Hoy en día y, en medio de esta explosión memoralística, se hace necesario enfatizar el componente intelectual de la memoria, que busca el entendimiento de los hechos y no solo su denuncia. Ello alude a la necesidad de producir un conocimiento histórico sobre ese pasado-presente, en tanto producción regulada y comunicable, lo cual supone reposicionar la noción de verdad histórica, es decir, el reconocimiento de hechos efectivamente sucedidos a partir de los cuales se elaboran memorias múltiples e incluso contradictorias (Jelin, 2003). Supone también distanciarse de aquellas posturas que afirman que la experiencia traumática de las dictaduras está más allá de lo humanamente comprensible, sosteniendo la ininteligibilidad del horror, inscribiendo la catástrofe fuera de la historia, asignando a los crímenes –y a los criminales– un estatuto fantástico o sobrenatural.
El Cono Sur latinoamericano es un territorio privilegiado para analizar las batallas por la memoria (Jelin, 2003) que se han desplegado en los escenarios post-dictatoriales, pugnas en las que se puede reconocer la presencia de distintos actores, cada uno de los cuales porta su propia memoria. Ahora bien, los conflictos por la interpretación y resignificación del pasado -en que algunos relatos desplazan a otros y se constituyen en hegemónicos- se despliegan no solo entre quienes apoyaron el terrorismo de Estado y quienes se opusieron a él; no únicamente entre aquellos sectores que han apelado al olvido de los crímenes como vía de pacificación social y estabilidad política, y los que reclaman memoria y justicia para asegurar un nunca más a la violación sistemática de los derechos humanos. Las disputas por la re-interpretación del pasado se anidan al interior de aquellos sectores que identificamos como emprendedores de memoria (Jelin, 2003) y, en consecuencia, como contrarios a la amnesia política.

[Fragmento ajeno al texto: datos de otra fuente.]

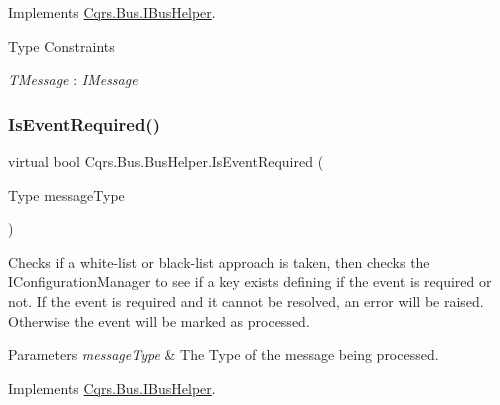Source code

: Implements \hyperlink{interfaceCqrs_1_1Bus_1_1IBusHelper_a29751c186da5e2b042067af6a1be6d5d_a29751c186da5e2b042067af6a1be6d5d}{Cqrs.\+Bus.\+I\+Bus\+Helper}.

\begin{Desc}
\item[Type Constraints]\begin{description}
\item[{\em T\+Message} : {\em I\+Message}]\end{description}
\end{Desc}
\mbox{\label{classCqrs_1_1Bus_1_1BusHelper_a28c675e976adbf348637ec6ff6410c1a_a28c675e976adbf348637ec6ff6410c1a}} 
\subsubsection{\texorpdfstring{Is\+Event\+Required()}{IsEventRequired()}\hspace{0.1cm}{\footnotesize\ttfamily [1/2]}}
{\footnotesize\ttfamily virtual bool Cqrs.\+Bus.\+Bus\+Helper.\+Is\+Event\+Required (\begin{DoxyParamCaption}\item[{Type}]{message\+Type }\end{DoxyParamCaption})\hspace{0.3cm}{\ttfamily [virtual]}}



Checks if a white-\/list or black-\/list approach is taken, then checks the I\+Configuration\+Manager to see if a key exists defining if the event is required or not. If the event is required and it cannot be resolved, an error will be raised. Otherwise the event will be marked as processed. 


\begin{DoxyParams}{Parameters}
{\em message\+Type} & The Type of the message being processed.\\
\hline
\end{DoxyParams}


Implements \hyperlink{interfaceCqrs_1_1Bus_1_1IBusHelper_acddf7635d6de08e3b09d552361fe4fda_acddf7635d6de08e3b09d552361fe4fda}{Cqrs.\+Bus.\+I\+Bus\+Helper}.

\mbox{\label{classCqrs_1_1Bus_1_1BusHelper_a60a9603d5c6b7f29ee42491475714895_a60a9603d5c6b7f29ee42491475714895}} 
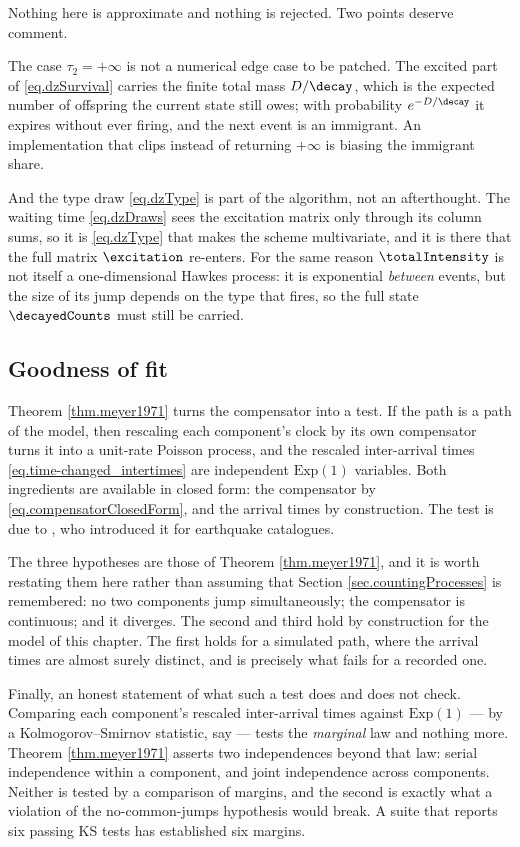 Nothing here is approximate and nothing is rejected.
Two points deserve comment.

The case $\tau_2 = +\infty$ is not a numerical edge case to be patched.
The excited part of \eqref{eq.dzSurvival} carries the finite total mass $D/\decay$,
which is the expected number of offspring the current state still owes;
with probability $e^{-D/\decay}$ it expires without ever firing,
and the next event is an immigrant.
An implementation that clips instead of returning $+\infty$ is biasing the immigrant share.

And the type draw \eqref{eq.dzType} is part of the algorithm, not an afterthought.
The waiting time \eqref{eq.dzDraws} sees the excitation matrix only through its column sums,
so it is \eqref{eq.dzType} that makes the scheme multivariate,
and it is there that the full matrix $\excitation$ re-enters.
For the same reason $\totalIntensity$ is not itself a one-dimensional Hawkes process:
it is exponential \emph{between} events, but the size of its jump depends on the type that
fires, so the full state $\decayedCounts$ must still be carried.

\subsection{Goodness of fit}

Theorem \ref{thm.meyer1971} turns the compensator into a test.
If the path is a path of the model, then rescaling each component's clock by its own
compensator turns it into a unit-rate Poisson process,
and the rescaled inter-arrival times \eqref{eq.time-changed_intertimes} are independent
$\text{Exp}(1)$ variables.
Both ingredients are available in closed form:
the compensator by \eqref{eq.compensatorClosedForm},
and the arrival times by construction.
The test is due to \cite{Oga88sta}, who introduced it for earthquake catalogues.

The three hypotheses are those of Theorem \ref{thm.meyer1971},
and it is worth restating them here rather than assuming that
Section \ref{sec.countingProcesses} is remembered:
no two components jump simultaneously;
the compensator is continuous;
and it diverges.
The second and third hold by construction for the model of this chapter.
The first holds for a simulated path, where the arrival times are almost surely distinct,
and is precisely what fails for a recorded one.

Finally, an honest statement of what such a test does and does not check.
Comparing each component's rescaled inter-arrival times against $\text{Exp}(1)$ ---
by a Kolmogorov--Smirnov statistic, say --- tests the \emph{marginal} law and nothing more.
Theorem \ref{thm.meyer1971} asserts two independences beyond that law:
serial independence within a component, and joint independence across components.
Neither is tested by a comparison of margins,
and the second is exactly what a violation of the no-common-jumps hypothesis would break.
A suite that reports six passing KS tests has established six margins.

De este modo, es posible identificar dos momentos en la memoria que se ha construido sobre quienes sufrieron las políticas represivas de la dictadura. En los años ochenta, la categoría de víctima fue central, pues se trataba de afirmar la verdad de los crímenes del terrorismo de Estado. Las organizaciones de derechos humanos relegaron a un lugar periférico la militancia de los afectados con el objeto de protegerles y de no entregar información que pudiese sustentar la tesis de que se trataba de terroristas o subversivos. Se trataba de establecer y demostrar la inocencia de las víctimas, y para ello fue necesario omitir sus compromisos políticos, en especial en aquellos casos en que las personas habían militado en organizaciones armadas.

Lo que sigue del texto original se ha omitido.